A core focus on holding these parties to account, Mr Jordon noted, is cracking down on the misuse of legal professional privilege.
“Don’t misunderstand me – we’re not opposed to legal professional privilege as a concept. We want taxpayers to be able to get the right and proper legal advice,” he said.
“But when lawyers are claiming privilege on thousands or tens of thousands of documents – and we have seen this – we start to wonder if it’s a genuine claim or an effort to conceal a contrived tax arrangement.
“It all comes back to fairness – are you using legal professional privilege because you have a genuine need, or as a way to cheat the system?
“We’ll be taking a tougher stance in the future.”
In conclusion, the Commissioner said the ATO will continue its focus on being the “trusted regulator” by ensuring Australian citizens are treated fairly when it comes to taxation matters.
“I firmly believe the system should serve the many – the good, the earnest and the hardworking, the compliant citizens who abide by the law and deserve to have its institutions live up to the standards they themselves have set by their goodness and hard work,” Mr Jordan said.
“I will continue to promote an ATO that can be the trusted regulator we need, that makes the tax system fairer, simpler, better for everyone.

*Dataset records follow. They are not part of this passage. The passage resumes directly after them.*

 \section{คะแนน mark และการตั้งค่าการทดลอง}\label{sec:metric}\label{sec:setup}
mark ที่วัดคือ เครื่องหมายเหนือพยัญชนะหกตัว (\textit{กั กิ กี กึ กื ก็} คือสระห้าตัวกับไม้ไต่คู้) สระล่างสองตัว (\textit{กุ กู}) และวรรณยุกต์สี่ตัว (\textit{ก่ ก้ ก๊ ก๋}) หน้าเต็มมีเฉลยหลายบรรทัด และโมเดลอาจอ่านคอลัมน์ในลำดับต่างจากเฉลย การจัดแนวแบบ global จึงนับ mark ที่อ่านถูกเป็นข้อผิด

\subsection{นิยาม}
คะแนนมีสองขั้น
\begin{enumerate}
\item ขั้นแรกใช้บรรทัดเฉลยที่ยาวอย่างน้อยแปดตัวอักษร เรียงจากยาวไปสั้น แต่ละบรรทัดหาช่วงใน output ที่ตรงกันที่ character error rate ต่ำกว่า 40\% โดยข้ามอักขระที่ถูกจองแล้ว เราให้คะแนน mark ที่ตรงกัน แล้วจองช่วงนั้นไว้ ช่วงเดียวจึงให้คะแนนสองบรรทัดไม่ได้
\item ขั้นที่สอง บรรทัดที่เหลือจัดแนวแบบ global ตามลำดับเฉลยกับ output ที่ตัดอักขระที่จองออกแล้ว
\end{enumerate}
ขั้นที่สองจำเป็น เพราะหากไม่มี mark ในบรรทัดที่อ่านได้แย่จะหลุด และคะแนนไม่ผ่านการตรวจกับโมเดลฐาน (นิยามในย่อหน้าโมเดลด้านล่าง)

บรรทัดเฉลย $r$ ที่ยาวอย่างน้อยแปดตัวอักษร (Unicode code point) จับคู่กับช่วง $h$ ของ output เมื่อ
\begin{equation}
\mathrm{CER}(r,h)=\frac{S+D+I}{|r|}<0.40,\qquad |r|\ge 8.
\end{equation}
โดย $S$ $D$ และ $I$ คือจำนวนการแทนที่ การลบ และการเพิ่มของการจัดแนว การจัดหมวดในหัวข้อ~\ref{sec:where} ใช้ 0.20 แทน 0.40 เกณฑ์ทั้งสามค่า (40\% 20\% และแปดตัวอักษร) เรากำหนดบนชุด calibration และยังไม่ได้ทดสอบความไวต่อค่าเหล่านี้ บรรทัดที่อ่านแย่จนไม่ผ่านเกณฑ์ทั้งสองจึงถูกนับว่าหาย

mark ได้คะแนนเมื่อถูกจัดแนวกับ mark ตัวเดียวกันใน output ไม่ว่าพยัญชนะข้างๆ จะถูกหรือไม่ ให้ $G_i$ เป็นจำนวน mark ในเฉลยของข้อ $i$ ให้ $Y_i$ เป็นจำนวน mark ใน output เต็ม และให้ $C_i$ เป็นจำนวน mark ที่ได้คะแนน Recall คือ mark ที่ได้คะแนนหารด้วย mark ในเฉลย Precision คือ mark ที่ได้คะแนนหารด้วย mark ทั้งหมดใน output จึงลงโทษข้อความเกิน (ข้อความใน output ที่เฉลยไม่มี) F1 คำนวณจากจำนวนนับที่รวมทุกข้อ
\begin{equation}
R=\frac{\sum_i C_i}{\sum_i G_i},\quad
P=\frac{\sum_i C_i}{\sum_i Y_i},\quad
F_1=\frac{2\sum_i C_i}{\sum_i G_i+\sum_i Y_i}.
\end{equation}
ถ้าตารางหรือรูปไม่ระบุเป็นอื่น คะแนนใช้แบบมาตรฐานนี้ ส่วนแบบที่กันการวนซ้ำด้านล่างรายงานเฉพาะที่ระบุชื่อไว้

“For those who are antagonistic towards us, and our reform program, who do not want to pay their share of tax, who see the ATO as something of an enemy, I believe community sentiment is against you and will increasingly become more so.
“I’m looking forward to working with the members of the Tax Institute to continue on this mission, so fundamental to a tax administration that people can have trust and confidence in.”